Wardrobe notwithstanding, the local Electronic Dance crowd is generally appealing, and we settled in amongst friends as Escort took the ballroom side stage. Front woman Adeline Michèle is not only striking, but also elegant and downright mesmerizing. Powerful and feminine, she belted out wonderful Disco vocal lines and bass hooks on hits like “Starlight” and “Cocaine Blues.” Eugene Cho was masterful on synths and laptop. Sporting a reduced travel lineup (seven members instead of the normal 17), the band was amazingly tight and energetic, delivering a polished and professional performance. Escort can obviously command larger stages and later time slots, so it was a treat to dance to them up close with such a small and adoring crowd.
At the conclusion of their set, we had time for a more thorough look around the festival. In addition to the standard menu of multiple stages, merch and beer tents, and well-meaning (if superfluous) good-cause representatives, the creative centerpiece was a full-size, zigzagging, standalone wall, providing blank canvas space on both sides. By early evening the wall was buzzing with activity, already heavily colored with a variety of clever visuals. I wondered what would be left for artists over the rest of the weekend, but hey—smoke ‘em if you got ‘em.

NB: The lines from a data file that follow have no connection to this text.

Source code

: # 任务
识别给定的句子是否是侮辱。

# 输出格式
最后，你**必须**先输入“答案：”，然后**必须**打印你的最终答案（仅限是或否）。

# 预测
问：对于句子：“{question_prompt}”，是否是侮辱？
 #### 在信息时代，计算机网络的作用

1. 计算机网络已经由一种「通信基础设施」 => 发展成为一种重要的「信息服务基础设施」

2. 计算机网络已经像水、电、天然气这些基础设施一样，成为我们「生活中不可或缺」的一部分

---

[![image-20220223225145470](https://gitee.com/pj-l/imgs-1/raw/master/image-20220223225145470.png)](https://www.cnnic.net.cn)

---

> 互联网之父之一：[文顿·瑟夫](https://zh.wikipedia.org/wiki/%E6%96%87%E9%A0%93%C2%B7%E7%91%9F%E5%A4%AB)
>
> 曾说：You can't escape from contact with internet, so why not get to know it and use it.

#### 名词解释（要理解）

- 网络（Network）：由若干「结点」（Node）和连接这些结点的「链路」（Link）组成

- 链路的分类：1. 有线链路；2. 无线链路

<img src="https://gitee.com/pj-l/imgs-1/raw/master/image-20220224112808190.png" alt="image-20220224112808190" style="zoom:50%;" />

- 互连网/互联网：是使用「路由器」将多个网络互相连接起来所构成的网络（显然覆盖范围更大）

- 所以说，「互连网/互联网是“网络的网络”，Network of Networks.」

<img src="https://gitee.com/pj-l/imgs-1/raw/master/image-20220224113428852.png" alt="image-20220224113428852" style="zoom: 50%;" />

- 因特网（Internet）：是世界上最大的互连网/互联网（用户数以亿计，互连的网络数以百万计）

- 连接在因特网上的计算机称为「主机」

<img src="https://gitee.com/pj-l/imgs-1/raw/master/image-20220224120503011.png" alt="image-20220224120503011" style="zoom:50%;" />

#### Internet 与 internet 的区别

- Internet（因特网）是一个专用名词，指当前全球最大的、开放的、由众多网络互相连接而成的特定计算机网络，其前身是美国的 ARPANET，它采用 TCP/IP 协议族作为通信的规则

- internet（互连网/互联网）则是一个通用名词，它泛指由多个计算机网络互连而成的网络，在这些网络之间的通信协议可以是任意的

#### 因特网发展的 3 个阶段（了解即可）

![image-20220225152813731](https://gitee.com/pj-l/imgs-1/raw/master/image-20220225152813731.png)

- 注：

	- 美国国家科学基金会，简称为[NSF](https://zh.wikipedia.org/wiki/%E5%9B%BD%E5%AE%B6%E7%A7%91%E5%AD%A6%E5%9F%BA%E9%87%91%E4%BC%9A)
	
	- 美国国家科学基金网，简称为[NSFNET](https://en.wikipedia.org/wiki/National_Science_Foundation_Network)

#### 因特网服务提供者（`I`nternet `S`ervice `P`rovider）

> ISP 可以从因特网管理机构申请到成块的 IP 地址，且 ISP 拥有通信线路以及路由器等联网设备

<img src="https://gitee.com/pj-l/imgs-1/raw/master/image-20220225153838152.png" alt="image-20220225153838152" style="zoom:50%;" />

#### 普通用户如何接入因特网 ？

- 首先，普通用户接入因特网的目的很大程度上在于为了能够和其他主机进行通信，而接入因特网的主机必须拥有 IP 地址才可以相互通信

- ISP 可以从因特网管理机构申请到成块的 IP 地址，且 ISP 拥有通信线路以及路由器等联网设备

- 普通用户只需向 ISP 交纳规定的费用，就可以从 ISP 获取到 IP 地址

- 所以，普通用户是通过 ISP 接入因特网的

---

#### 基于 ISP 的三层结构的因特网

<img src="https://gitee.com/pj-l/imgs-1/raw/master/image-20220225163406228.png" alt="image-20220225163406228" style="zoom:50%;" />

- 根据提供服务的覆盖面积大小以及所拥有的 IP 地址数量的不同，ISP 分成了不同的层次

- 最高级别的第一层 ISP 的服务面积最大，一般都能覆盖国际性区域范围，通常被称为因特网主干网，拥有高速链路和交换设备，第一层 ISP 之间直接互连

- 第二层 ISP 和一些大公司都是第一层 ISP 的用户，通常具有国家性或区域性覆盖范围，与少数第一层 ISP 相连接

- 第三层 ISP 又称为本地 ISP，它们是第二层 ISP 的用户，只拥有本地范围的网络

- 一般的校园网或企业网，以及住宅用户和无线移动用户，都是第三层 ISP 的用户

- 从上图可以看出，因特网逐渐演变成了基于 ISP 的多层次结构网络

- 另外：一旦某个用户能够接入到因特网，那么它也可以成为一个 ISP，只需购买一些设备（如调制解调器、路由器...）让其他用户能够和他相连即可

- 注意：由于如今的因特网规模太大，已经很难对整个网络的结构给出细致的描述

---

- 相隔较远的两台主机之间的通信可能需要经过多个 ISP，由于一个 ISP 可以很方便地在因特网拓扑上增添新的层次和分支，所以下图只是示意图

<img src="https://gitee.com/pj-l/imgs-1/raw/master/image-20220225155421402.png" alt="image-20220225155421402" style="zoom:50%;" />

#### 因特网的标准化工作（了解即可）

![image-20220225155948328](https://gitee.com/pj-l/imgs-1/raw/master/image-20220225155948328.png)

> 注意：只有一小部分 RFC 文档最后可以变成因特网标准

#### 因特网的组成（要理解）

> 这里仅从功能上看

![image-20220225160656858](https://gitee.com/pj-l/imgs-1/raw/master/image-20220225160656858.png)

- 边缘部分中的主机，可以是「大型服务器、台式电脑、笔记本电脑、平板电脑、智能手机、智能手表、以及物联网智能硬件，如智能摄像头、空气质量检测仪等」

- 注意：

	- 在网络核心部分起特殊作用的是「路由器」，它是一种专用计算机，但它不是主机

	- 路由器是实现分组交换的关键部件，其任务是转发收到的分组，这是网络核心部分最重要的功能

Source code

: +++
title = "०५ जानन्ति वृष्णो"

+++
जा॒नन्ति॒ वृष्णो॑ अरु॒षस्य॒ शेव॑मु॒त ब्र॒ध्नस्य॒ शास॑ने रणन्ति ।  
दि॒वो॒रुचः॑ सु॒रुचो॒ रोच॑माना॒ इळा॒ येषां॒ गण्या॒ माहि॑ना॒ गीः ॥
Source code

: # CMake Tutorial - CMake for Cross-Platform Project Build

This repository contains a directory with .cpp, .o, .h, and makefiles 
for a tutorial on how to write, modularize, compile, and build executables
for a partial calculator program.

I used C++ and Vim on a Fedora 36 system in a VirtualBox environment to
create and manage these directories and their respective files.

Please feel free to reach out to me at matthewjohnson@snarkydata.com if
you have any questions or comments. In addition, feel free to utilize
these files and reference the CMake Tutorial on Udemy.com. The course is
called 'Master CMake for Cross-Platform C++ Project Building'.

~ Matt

Upon our return to the cozy comfort of the ballroom stage, we were treated to an unexpectedly powerful set from the all-L.A., all-girl and all-badass Shoegaze quartet, Warpaint. Sexy, despite possible efforts to the contrary, these ladies jumped in at a low simmer and ended at a combustible smolder. Performing tunes like “Love Is to Die” and “Biggy” that could make the Cocteau Twins jealous, the group constructed deep, thick, evocative multilayered jams. It’s true that early on I mistakenly thought I was hearing The Sundays jamming with Portishead and Courtney Love at Lilith Fair, but that misconception quickly faded. As Warpaint progressed through their set with solid song after solid song, a different realization arose: these women are a tightly knit unit with their own sound. They can flat-out play.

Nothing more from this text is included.